Akademi Drone: Data, Drone, dan Desa

Peta merupakan salah satu instrumen perencanaan yang penting dalam pengembangan desa dan kawasan pedesaan. Undang-Undang Republik Indonesia Nomor 6 Tahun 2014 Tentang Desa telah mengamanatkan bahwa batas wilayah desa dinyatakan dalam bentuk peta desa yang telah ditetapkan dalam peraturan Bupati/Walikota. Pada praktiknya, pemetaan desa telah melibatkan masyarakat terutama dalam penentuan batas-batas desa. Hanya saja, masih timbul banyak tantangan terkait dengan peta dan pemetaan desa, yakni (1) banyaknya jumlah desa di Indonesia yang belum jelas batas administrasinya, (2) konflik antar desa terkait batas yang masih berlangsung, dan tantangan teknisnya (3) citra satelit yang digunakan sebagai dasar pemetaan desa kualitasnya rendah (tutupan awan, waktu pengambilan citra yang tidak berkala, resolusi rendah).
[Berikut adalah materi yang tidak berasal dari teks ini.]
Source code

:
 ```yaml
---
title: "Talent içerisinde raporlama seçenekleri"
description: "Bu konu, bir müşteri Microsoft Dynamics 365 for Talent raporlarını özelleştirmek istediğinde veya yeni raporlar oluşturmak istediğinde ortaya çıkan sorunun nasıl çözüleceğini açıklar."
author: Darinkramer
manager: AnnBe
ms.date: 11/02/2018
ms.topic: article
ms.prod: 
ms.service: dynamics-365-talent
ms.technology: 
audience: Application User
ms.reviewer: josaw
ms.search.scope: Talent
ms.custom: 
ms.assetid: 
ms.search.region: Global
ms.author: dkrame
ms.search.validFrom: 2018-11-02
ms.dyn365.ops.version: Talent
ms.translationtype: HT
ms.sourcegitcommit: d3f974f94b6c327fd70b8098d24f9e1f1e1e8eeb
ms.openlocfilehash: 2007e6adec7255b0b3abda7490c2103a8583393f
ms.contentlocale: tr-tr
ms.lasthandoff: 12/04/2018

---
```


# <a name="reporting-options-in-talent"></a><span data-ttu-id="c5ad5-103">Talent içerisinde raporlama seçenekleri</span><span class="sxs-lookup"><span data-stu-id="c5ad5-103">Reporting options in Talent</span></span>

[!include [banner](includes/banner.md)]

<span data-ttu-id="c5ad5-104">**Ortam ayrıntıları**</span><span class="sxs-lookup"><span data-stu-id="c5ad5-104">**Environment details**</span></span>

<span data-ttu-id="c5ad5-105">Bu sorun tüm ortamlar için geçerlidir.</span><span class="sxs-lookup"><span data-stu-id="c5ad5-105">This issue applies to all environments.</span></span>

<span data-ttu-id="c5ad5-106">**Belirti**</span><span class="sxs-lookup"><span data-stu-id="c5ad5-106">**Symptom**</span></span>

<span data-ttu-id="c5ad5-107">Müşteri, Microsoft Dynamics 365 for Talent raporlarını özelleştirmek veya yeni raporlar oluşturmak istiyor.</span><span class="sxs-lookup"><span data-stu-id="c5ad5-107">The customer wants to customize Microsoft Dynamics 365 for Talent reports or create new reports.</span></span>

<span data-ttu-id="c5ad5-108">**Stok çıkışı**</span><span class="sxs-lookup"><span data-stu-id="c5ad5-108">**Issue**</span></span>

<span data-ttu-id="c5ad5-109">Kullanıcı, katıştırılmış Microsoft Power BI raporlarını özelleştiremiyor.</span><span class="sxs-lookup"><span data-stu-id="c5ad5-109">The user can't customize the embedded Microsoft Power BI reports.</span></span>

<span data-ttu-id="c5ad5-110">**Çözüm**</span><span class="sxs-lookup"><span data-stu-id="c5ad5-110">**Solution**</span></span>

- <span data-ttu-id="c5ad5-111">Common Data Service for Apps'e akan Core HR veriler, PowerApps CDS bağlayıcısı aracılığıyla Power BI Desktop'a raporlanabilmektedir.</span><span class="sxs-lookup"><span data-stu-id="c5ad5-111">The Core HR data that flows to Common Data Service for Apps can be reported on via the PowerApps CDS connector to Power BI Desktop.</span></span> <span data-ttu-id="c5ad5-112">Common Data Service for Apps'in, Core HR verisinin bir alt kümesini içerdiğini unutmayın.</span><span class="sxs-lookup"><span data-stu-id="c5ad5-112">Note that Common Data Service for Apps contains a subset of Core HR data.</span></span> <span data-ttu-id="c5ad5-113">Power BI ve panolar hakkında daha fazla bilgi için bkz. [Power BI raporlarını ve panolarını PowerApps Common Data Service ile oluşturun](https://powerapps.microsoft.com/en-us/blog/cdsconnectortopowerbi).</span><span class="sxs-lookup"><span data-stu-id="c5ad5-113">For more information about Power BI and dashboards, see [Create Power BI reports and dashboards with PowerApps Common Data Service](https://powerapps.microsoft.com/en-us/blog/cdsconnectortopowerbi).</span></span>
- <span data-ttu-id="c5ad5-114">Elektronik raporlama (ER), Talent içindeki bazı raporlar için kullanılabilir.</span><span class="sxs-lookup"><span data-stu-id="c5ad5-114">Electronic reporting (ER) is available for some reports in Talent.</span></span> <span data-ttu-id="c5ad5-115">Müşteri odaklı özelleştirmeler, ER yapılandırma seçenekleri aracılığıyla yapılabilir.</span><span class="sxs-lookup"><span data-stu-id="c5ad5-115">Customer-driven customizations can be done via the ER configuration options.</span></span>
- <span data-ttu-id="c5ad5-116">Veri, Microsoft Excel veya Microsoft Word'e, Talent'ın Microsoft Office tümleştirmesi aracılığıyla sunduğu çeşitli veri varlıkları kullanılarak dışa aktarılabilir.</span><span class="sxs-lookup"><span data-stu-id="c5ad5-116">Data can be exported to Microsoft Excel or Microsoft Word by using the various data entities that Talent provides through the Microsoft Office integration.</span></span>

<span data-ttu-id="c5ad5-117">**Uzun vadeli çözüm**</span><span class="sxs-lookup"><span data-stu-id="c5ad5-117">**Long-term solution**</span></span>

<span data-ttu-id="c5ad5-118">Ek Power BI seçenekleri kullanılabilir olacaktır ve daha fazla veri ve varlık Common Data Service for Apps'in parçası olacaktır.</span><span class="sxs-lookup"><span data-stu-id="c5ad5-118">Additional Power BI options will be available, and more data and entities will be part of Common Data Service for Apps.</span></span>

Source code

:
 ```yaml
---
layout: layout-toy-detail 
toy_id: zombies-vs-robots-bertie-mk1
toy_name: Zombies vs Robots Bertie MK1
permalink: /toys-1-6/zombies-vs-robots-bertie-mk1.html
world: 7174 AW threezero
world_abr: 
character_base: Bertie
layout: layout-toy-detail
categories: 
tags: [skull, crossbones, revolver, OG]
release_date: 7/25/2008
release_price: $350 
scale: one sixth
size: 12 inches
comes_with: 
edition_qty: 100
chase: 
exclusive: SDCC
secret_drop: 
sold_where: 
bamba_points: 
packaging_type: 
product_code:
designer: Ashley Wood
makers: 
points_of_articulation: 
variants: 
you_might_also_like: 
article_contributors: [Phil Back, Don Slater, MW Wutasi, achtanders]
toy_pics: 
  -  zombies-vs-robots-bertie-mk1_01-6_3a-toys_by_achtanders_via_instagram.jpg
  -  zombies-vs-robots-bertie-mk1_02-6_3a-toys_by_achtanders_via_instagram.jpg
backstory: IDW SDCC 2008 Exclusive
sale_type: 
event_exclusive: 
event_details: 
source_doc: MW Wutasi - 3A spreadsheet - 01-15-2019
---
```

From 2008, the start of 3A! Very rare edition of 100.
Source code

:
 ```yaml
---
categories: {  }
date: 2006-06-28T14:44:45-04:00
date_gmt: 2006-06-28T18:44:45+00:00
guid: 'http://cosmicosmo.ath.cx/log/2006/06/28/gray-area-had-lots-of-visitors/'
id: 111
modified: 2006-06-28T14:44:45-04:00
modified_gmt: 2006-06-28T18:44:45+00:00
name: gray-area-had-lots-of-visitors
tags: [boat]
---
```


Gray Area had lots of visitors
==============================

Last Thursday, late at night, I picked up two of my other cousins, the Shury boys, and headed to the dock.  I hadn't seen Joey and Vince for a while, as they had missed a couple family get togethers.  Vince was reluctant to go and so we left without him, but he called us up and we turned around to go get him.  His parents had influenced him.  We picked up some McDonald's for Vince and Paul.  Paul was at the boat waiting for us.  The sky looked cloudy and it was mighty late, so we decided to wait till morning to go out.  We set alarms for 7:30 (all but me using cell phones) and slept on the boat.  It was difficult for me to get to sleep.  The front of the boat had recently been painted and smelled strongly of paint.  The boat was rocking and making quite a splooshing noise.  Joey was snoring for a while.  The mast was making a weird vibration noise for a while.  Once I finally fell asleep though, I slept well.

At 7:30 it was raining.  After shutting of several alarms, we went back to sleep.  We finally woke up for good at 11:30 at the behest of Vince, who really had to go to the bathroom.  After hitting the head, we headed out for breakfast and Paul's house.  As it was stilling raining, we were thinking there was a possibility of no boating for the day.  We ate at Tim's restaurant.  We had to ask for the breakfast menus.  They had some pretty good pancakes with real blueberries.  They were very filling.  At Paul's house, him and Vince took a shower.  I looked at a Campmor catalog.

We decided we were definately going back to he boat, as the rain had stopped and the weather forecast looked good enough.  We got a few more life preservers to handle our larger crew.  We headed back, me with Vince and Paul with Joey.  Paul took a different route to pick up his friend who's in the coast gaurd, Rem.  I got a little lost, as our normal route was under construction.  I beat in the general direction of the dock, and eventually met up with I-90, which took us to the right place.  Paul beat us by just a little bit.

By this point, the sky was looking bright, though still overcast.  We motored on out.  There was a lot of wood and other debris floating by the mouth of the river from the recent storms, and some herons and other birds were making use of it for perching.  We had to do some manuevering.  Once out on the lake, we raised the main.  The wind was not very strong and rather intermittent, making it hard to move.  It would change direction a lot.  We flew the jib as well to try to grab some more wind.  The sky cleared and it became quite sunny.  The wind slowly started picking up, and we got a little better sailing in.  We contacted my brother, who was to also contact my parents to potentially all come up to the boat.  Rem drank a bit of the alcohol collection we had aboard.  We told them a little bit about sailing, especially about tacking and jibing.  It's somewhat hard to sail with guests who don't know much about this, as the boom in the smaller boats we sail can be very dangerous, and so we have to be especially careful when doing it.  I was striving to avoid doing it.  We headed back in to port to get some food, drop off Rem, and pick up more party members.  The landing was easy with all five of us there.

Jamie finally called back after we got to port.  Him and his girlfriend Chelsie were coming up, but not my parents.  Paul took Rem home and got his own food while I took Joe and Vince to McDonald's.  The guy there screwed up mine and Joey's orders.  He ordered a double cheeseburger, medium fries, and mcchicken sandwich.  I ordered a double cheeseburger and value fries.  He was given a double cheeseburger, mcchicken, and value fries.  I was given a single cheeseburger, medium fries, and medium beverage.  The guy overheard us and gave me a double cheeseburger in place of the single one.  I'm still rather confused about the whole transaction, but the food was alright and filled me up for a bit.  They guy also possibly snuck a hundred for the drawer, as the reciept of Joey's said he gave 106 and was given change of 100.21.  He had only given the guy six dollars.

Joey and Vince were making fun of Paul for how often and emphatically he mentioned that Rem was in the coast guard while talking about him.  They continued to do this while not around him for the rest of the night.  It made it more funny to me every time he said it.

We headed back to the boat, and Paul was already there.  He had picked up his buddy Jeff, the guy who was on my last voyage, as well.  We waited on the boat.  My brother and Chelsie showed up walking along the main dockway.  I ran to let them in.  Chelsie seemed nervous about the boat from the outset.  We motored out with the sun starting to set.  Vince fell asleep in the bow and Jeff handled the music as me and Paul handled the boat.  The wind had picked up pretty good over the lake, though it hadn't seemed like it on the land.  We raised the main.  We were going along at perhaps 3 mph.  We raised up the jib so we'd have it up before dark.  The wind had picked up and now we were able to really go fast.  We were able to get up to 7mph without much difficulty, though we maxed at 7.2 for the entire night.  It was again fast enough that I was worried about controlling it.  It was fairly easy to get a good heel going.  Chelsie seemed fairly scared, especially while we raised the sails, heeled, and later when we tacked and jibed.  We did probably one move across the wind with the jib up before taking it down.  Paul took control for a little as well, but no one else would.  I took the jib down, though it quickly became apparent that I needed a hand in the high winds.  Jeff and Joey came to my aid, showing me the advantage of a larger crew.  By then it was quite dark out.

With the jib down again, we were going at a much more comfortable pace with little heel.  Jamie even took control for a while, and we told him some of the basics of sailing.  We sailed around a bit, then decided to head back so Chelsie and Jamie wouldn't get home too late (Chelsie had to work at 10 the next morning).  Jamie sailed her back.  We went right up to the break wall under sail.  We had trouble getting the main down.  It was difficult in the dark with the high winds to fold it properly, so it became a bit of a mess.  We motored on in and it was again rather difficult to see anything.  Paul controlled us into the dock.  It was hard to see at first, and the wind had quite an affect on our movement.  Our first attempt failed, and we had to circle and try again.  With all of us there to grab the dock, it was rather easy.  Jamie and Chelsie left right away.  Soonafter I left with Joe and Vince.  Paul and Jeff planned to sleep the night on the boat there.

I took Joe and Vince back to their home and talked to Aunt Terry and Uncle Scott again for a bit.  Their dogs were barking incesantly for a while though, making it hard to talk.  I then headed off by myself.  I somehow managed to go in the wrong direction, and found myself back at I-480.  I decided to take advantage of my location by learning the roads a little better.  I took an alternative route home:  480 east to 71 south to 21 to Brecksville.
Tiga hal tersebut merupakan tantangan yang harus dijawab bersama baik oleh pemerintah maupun masyarakat sipil untuk menghindari konflik yang berkepanjangan terkait dengan persoalan ruang dan pemanfaatannya.

Untuk menjawab tantangan-tantangan tersebut, Kemitraan telah menginisiasi Akademi Drone dan Data Desa pada 9-12 Mei 2018 di Jambi. “Akademi drone diadakan karena kami melihat ada kebutuhan yang sangat tinggi, tidak hanya untuk pemetaan wilayah, tetapi juga untuk pemantauan kegiatan, pemanfaatan lahan maupun bentang lahan, seperti untuk contohnya agrikultur, kehutanan, dan ekosistem gambut. Jadi memanfaatkan drone sebagai alat pemantauan pembangunan di tingkat desa. Keluaran dari pelatihan ini adalah desain pelatihan drone yang lebih terstruktur, jelas metode pembelajarannya, dan tentunya ada modul untuk menjadi pedoman pelatihan berikutnya” tutur Hasantoha Adnan selaku Project Manager Desa Peduli Gambut dari Kemitraan. Metode yang digunakan dalam pelatihan ini adalah metode pelatihan partisipatif di mana peserta dan fasilitator/narasumber saling berbagi pengetahuan dan pengalaman.

Hasil dari kegiatan kali ini adalah desain proses pelatihan yang berstruktur, jelas metode pembelajaran dan materinya, serta sederhana dalam penyampaian, dan juga menghasilkan modul yang nantinya akan digunakan sebagai pedoman dalam pelatihan berikutnya. “Modul Akademi Drone diharapkan bisa digunakan (reusable) dan direplikasi (replicable) oleh masyarakat dalam lingkup yang lebih luas,” lanjut Hasantoha. Tujuan dari akademi drone sendiri adalah melatih para pegiat atau aktifis desa agar memanfaatkan teknologi drone untuk menghasilkan data spasial yang akurat dan presisi tinggi.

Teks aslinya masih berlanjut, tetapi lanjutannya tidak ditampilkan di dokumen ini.